Given data
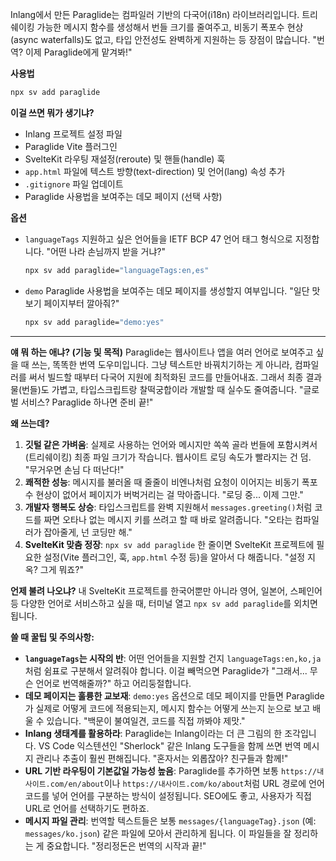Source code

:Inlang에서 만든 Paraglide는 컴파일러 기반의 다국어(i18n) 라이브러리입니다. 트리쉐이킹 가능한 메시지 함수를 생성해서 번들 크기를 줄여주고, 비동기 폭포수 현상(async waterfalls)도 없고, 타입 안전성도 완벽하게 지원하는 등 장점이 많습니다. "번역? 이제 Paraglide에게 맡겨봐!"

**사용법**

```bash
npx sv add paraglide
```

**이걸 쓰면 뭐가 생기냐?**

*   Inlang 프로젝트 설정 파일
*   Paraglide Vite 플러그인
*   SvelteKit 라우팅 재설정(reroute) 및 핸들(handle) 훅
*   `app.html` 파일에 텍스트 방향(text-direction) 및 언어(lang) 속성 추가
*   `.gitignore` 파일 업데이트
*   Paraglide 사용법을 보여주는 데모 페이지 (선택 사항)

**옵션**

*   `languageTags`
    지원하고 싶은 언어들을 IETF BCP 47 언어 태그 형식으로 지정합니다. "어떤 나라 손님까지 받을 거냐?"

    ```bash
    npx sv add paraglide="languageTags:en,es"
    ```

*   `demo`
    Paraglide 사용법을 보여주는 데모 페이지를 생성할지 여부입니다. "일단 맛보기 페이지부터 깔아줘?"

    ```bash
    npx sv add paraglide="demo:yes"
    ```

---

**얘 뭐 하는 애냐? (기능 및 목적)**
Paraglide는 웹사이트나 앱을 여러 언어로 보여주고 싶을 때 쓰는, 똑똑한 번역 도우미입니다. 그냥 텍스트만 바꿔치기하는 게 아니라, 컴파일러를 써서 빌드할 때부터 다국어 지원에 최적화된 코드를 만들어내죠. 그래서 최종 결과물(번들)도 가볍고, 타입스크립트랑 찰떡궁합이라 개발할 때 실수도 줄여줍니다. "글로벌 서비스? Paraglide 하나면 준비 끝!"

**왜 쓰는데?**
1.  **깃털 같은 가벼움**: 실제로 사용하는 언어와 메시지만 쏙쏙 골라 번들에 포함시켜서(트리쉐이킹) 최종 파일 크기가 작습니다. 웹사이트 로딩 속도가 빨라지는 건 덤. "무거우면 손님 다 떠난다!"
2.  **쾌적한 성능**: 메시지를 불러올 때 줄줄이 비엔나처럼 요청이 이어지는 비동기 폭포수 현상이 없어서 페이지가 버벅거리는 걸 막아줍니다. "로딩 중... 이제 그만."
3.  **개발자 행복도 상승**: 타입스크립트를 완벽 지원해서 `messages.greeting()`처럼 코드를 짜면 오타나 없는 메시지 키를 쓰려고 할 때 바로 알려줍니다. "오타는 컴파일러가 잡아줄게, 넌 코딩만 해."
4.  **SvelteKit 맞춤 정장**: `npx sv add paraglide` 한 줄이면 SvelteKit 프로젝트에 필요한 설정(Vite 플러그인, 훅, `app.html` 수정 등)을 알아서 다 해줍니다. "설정 지옥? 그게 뭐죠?"

**언제 불려 나오냐?**
내 SvelteKit 프로젝트를 한국어뿐만 아니라 영어, 일본어, 스페인어 등 다양한 언어로 서비스하고 싶을 때, 터미널 열고 `npx sv add paraglide`를 외치면 됩니다.

**쓸 때 꿀팁 및 주의사항:**
*   **`languageTags`는 시작의 반**: 어떤 언어들을 지원할 건지 `languageTags:en,ko,ja`처럼 쉼표로 구분해서 알려줘야 합니다. 이걸 빼먹으면 Paraglide가 "그래서... 무슨 언어로 번역해줄까?" 하고 어리둥절합니다.
*   **데모 페이지는 훌륭한 교보재**: `demo:yes` 옵션으로 데모 페이지를 만들면 Paraglide가 실제로 어떻게 코드에 적용되는지, 메시지 함수는 어떻게 쓰는지 눈으로 보고 배울 수 있습니다. "백문이 불여일견, 코드를 직접 까봐야 제맛."
*   **Inlang 생태계를 활용하라**: Paraglide는 Inlang이라는 더 큰 그림의 한 조각입니다. VS Code 익스텐션인 "Sherlock" 같은 Inlang 도구들을 함께 쓰면 번역 메시지 관리나 추출이 훨씬 편해집니다. "혼자서는 외롭잖아? 친구들과 함께!"
*   **URL 기반 라우팅이 기본값일 가능성 높음**: Paraglide를 추가하면 보통 `https://내사이트.com/en/about`이나 `https://내사이트.com/ko/about`처럼 URL 경로에 언어 코드를 넣어 언어를 구분하는 방식이 설정됩니다. SEO에도 좋고, 사용자가 직접 URL로 언어를 선택하기도 편하죠.
*   **메시지 파일 관리**: 번역할 텍스트들은 보통 `messages/{languageTag}.json` (예: `messages/ko.json`) 같은 파일에 모아서 관리하게 됩니다. 이 파일들을 잘 정리하는 게 중요합니다. "정리정돈은 번역의 시작과 끝!"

Work task
Locate the lines above that hold the word "사용법을". Show every one of them.

Task result
*   Paraglide 사용법을 보여주는 데모 페이지 (선택 사항)
    Paraglide 사용법을 보여주는 데모 페이지를 생성할지 여부입니다. "일단 맛보기 페이지부터 깔아줘?"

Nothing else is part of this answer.